Simulation of topographic AFM height images from cryo-EM density maps. Cross-sectional views of axis-aligned cryo-EM density map iso-surfaces for (a) paired helical filaments (EMD-0259) and (c) ‘heparin-snake’ (EMD-4563) tau fibrils are shown with the position of the helical axis (+). Simulated topographic images of 500 nm fibril segments and the top view of extended 250 nm segments of iso-surfaces aligned to the simulated images are shown for PHF in (b) and ‘heparin-snake’ in (d). All scale bars represent 10 nm.

Figure 3

Comparison of the typical experimental AFM height image of dGAE tau fibril with topographical images of tau amyloid fibril polymorphs. The tau fibril polymorphs were simulated with identical tip (radius here estimated to be 11.7 nm) and sampling parameters using extended and axis-aligned cryo-EM map iso-surfaces. The ‘*’ indicate image data shown in Figure 1(c). Length of the scale bar is 50 nm. The simulated images have been aligned to the same estimated helical axis height position as the experimental data image and, therefore, have comparable height colour coding. The EMDB accession codes of the cryo-EM density maps from which the topographs were simulated from are listed with the abbreviated names of the individual filaments. The sample origin is noted above the filaments’ images. The following abbreviations were used for disease diagnoses and filament labels: CBD – corticobasal degeneration, CTE – chronic traumatic encephalopathy, PiD – Pick’s disease, AD – Alzheimer’s disease, NPF – narrow Pick filament, WPF – wide Pick filament, PHF – paired helical filament, SF – straight filament.

Figure 4

Comparison of the cross-section of the surface envelope model derived from the experimental AFM dGAE filament image and cryo-EM density map cross-sections. The cross-sections for the CTE type II filaments (a) and PHF from AD patient tissue (b), as well as in vitro assembled heparin-induced ‘twister’ filaments (c) are shown. The average cross-section of the AFM image derived 3D model is shown as thick blue lines, and the structural variation observed along the fibril in the AFM image is indicated by the thin blue lines denoting the 2.5 and 97.5 percentile bounds.
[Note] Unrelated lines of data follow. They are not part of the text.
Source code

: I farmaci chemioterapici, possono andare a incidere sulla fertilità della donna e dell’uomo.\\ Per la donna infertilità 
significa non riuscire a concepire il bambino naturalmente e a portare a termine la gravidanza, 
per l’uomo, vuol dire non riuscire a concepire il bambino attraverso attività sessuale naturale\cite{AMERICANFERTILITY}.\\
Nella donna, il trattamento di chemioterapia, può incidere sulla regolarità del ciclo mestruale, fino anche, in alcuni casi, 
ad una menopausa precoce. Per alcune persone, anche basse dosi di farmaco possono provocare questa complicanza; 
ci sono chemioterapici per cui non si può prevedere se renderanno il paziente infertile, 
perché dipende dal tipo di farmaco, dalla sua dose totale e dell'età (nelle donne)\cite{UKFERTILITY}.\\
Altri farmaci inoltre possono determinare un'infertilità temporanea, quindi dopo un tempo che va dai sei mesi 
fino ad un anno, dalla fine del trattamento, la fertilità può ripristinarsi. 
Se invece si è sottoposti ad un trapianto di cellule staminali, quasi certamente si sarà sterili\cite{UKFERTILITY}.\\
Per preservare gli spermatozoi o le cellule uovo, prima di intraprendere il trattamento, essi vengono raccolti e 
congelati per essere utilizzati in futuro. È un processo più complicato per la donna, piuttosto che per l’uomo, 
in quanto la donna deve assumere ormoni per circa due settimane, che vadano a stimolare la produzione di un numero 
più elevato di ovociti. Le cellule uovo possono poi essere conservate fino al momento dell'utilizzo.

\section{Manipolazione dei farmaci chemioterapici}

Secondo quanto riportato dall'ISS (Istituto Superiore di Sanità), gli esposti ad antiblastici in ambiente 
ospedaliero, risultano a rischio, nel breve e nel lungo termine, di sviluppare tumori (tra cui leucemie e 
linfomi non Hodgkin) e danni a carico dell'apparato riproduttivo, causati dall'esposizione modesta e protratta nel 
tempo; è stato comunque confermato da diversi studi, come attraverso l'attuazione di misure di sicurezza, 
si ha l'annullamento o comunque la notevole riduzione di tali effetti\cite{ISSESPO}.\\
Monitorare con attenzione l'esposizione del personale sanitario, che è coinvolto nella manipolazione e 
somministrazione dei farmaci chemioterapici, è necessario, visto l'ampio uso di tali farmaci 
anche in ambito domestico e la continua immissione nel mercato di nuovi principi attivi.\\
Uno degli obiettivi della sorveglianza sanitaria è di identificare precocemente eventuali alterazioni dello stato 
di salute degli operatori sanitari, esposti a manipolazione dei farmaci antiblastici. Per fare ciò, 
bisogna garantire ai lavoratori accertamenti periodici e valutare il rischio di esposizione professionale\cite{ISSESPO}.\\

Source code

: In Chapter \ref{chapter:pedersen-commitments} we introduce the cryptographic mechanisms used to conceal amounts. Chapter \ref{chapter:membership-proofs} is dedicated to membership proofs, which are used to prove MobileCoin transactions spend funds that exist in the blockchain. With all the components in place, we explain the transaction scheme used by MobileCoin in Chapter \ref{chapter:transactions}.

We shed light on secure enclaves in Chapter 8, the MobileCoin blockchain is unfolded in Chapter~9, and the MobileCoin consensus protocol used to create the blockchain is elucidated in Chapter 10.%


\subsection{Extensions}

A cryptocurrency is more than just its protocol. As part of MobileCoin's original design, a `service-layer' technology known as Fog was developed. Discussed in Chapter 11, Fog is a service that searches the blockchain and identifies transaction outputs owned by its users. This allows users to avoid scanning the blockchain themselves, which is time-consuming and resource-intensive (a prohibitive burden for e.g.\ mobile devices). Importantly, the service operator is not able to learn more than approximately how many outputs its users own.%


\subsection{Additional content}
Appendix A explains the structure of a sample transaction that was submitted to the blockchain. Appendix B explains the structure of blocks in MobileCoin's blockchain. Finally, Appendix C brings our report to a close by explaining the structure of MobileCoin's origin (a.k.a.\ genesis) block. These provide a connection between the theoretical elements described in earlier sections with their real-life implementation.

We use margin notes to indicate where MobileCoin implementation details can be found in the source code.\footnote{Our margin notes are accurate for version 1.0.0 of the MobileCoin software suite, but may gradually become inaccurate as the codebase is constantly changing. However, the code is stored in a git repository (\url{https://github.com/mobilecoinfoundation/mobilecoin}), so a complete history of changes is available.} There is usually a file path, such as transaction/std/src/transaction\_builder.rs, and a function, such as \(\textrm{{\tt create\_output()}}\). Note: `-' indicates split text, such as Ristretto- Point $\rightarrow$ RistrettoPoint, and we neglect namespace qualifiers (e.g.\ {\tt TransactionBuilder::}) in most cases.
The cryo-EM density cross-sections are shown in grey.

Figure 5

The image similarity score and the combined score of similarity between the dGAE fibril AFM image data and cryo-EM derived density maps of tau fibril polymorphs. Lower score denotes higher degree of similarity. The overall comparative rankings (from highest to lowest) based on the combined score of similarity (Supplementary Table S1) are labelled for each entry.